▶ The data

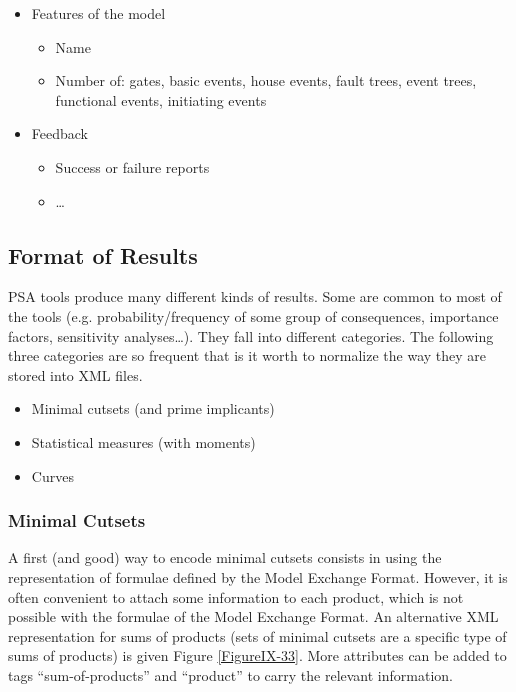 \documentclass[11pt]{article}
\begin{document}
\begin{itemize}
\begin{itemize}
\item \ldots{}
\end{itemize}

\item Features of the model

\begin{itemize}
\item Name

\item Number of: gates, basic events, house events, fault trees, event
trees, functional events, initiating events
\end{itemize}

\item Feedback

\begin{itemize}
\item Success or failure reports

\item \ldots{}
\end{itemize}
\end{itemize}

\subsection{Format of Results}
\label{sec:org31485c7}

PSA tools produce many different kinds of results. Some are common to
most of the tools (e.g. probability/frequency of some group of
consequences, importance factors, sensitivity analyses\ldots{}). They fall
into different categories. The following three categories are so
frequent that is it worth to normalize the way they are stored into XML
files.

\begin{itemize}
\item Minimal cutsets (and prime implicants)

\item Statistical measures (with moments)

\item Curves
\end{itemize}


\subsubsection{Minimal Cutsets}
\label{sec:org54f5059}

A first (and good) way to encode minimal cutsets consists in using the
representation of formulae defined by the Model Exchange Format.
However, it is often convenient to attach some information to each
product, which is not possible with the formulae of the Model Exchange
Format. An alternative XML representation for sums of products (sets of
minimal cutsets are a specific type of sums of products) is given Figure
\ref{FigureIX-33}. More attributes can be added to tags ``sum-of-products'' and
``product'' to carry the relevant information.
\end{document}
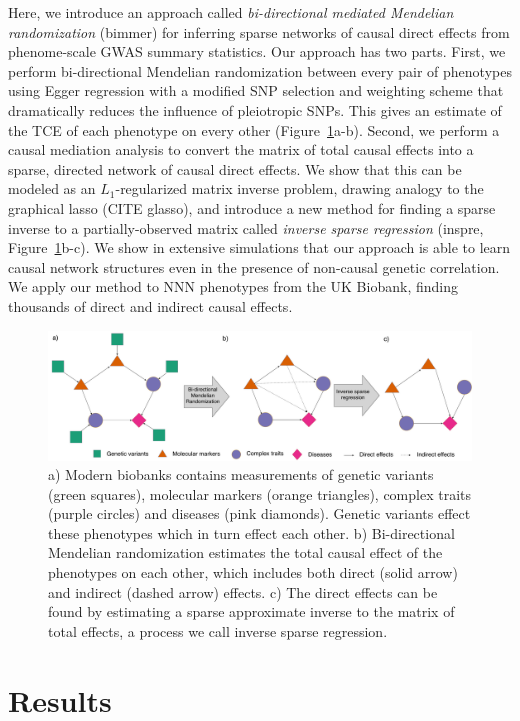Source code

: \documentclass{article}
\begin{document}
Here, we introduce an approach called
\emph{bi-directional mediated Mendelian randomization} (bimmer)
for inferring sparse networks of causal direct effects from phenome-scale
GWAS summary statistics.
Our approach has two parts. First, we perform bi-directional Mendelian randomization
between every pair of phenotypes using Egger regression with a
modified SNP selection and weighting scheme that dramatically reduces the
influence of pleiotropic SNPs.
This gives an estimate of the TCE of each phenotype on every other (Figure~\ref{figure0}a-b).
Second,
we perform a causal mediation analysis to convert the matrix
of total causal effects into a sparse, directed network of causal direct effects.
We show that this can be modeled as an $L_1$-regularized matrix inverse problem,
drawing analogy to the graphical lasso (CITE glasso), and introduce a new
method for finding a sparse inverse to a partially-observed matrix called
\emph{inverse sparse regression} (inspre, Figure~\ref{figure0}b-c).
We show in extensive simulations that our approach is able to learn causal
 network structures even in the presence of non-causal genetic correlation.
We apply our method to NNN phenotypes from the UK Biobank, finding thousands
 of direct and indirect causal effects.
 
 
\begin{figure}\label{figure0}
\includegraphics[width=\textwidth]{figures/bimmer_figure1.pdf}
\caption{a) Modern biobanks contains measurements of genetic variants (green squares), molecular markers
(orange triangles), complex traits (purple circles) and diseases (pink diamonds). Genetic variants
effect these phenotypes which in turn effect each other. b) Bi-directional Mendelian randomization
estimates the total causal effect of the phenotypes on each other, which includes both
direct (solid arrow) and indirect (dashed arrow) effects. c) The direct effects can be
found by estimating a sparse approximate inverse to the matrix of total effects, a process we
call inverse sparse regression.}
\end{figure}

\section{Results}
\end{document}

--

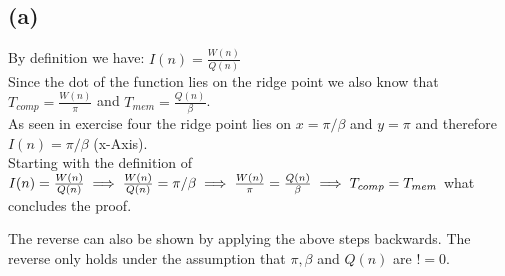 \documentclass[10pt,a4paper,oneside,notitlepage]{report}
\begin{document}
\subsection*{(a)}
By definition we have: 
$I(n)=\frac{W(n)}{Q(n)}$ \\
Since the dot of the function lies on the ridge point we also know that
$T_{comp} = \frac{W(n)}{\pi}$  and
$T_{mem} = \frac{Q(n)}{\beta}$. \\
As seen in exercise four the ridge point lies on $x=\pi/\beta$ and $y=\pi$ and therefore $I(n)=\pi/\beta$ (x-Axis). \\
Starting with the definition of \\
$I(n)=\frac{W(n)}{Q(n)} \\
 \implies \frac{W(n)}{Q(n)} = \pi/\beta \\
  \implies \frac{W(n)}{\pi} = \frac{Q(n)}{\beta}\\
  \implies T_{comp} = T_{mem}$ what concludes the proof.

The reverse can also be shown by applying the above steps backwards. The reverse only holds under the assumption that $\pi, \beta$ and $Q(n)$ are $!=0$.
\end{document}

▶ Activity
Look above for the line holding "Our approach has" and the line holding "This gives an", then output exactly those two lines and every line between them, nothing more.

▶ Solved problem
Our approach has two parts. First, we perform bi-directional Mendelian randomization
between every pair of phenotypes using Egger regression with a
modified SNP selection and weighting scheme that dramatically reduces the
influence of pleiotropic SNPs.
This gives an estimate of the TCE of each phenotype on every other (Figure~\ref{figure0}a-b).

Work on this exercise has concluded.